How to complete this task
Each entry below must be repeated exactly, with pictures left out.

Plain-text document sources
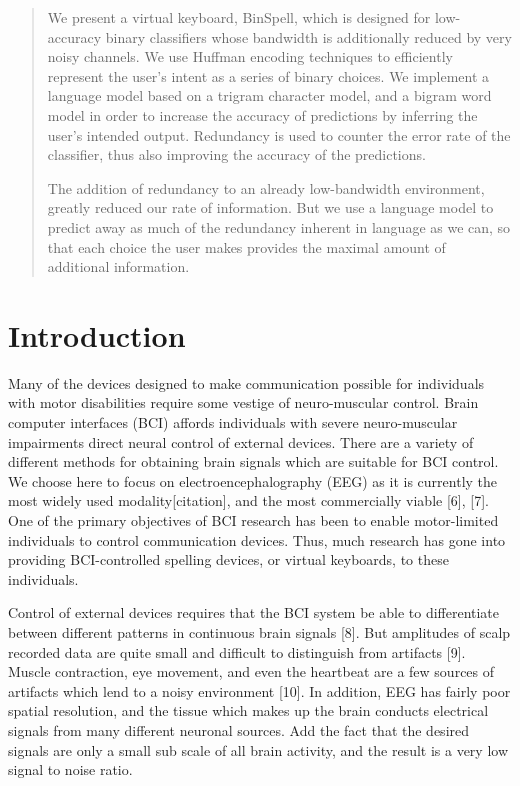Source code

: \documentclass[12pt,titlepage]{article}
\begin{document}
\begin{abstract}
We present a virtual keyboard, BinSpell, which is designed for low-accuracy binary classifiers 
whose bandwidth is additionally reduced by very noisy channels.  We use Huffman encoding 
techniques to efficiently represent the user's intent as a series of binary choices.  We implement 
a language model based on a trigram character model, and a bigram word model in order to 
increase the accuracy of predictions by inferring the user's intended output. Redundancy is used 
to counter the error rate of the classifier, thus also improving the accuracy of the predictions.

The addition of redundancy to an already low-bandwidth environment, greatly reduced our rate 
of information. But we use a language model to predict away as much of the redundancy 
inherent in language as we can, so that each choice the user makes provides the maximal 
amount of additional information.
\end{abstract}


\section{Introduction}

Many of the devices designed to make communication possible for individuals with motor 
disabilities require some vestige of neuro-muscular control.  Brain computer interfaces (BCI) 
affords individuals with severe neuro-muscular impairments direct neural control of external 
devices.  There are a variety of different methods for obtaining brain signals which are suitable 
for BCI control.  We choose here to focus on electroencephalography (EEG) as it is   currently 
the most widely used modality[citation], and the most commercially viable [6], [7].  One of the 
primary objectives of BCI research has been to enable motor-limited individuals to control 
communication devices.  Thus, much research has gone into providing BCI-controlled spelling 
devices, or virtual keyboards, to these individuals.

Control of external devices requires that the BCI system be able to differentiate between 
different patterns in continuous brain signals [8].  But amplitudes of scalp recorded data are quite 
small and difficult to distinguish from artifacts [9].  Muscle contraction, eye movement, and even 
the heartbeat are a few sources of artifacts which lend to a noisy environment [10].  In addition, 
EEG has fairly poor spatial resolution, and the tissue which makes up the brain conducts 
electrical signals from many different neuronal sources.  Add the fact that the desired signals 
are only a small sub scale of all brain activity, and the result is a very low signal to noise ratio.
\end{document}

Your solution
Source code

: \documentclass[12pt,titlepage]{article}
\begin{document}
\begin{abstract}
We present a virtual keyboard, BinSpell, which is designed for low-accuracy binary classifiers 
whose bandwidth is additionally reduced by very noisy channels.  We use Huffman encoding 
techniques to efficiently represent the user's intent as a series of binary choices.  We implement 
a language model based on a trigram character model, and a bigram word model in order to 
increase the accuracy of predictions by inferring the user's intended output. Redundancy is used 
to counter the error rate of the classifier, thus also improving the accuracy of the predictions.

The addition of redundancy to an already low-bandwidth environment, greatly reduced our rate 
of information. But we use a language model to predict away as much of the redundancy 
inherent in language as we can, so that each choice the user makes provides the maximal 
amount of additional information.
\end{abstract}


\section{Introduction}

Many of the devices designed to make communication possible for individuals with motor 
disabilities require some vestige of neuro-muscular control.  Brain computer interfaces (BCI) 
affords individuals with severe neuro-muscular impairments direct neural control of external 
devices.  There are a variety of different methods for obtaining brain signals which are suitable 
for BCI control.  We choose here to focus on electroencephalography (EEG) as it is   currently 
the most widely used modality[citation], and the most commercially viable [6], [7].  One of the 
primary objectives of BCI research has been to enable motor-limited individuals to control 
communication devices.  Thus, much research has gone into providing BCI-controlled spelling 
devices, or virtual keyboards, to these individuals.

Control of external devices requires that the BCI system be able to differentiate between 
different patterns in continuous brain signals [8].  But amplitudes of scalp recorded data are quite 
small and difficult to distinguish from artifacts [9].  Muscle contraction, eye movement, and even 
the heartbeat are a few sources of artifacts which lend to a noisy environment [10].  In addition, 
EEG has fairly poor spatial resolution, and the tissue which makes up the brain conducts 
electrical signals from many different neuronal sources.  Add the fact that the desired signals 
are only a small sub scale of all brain activity, and the result is a very low signal to noise ratio.
\end{document}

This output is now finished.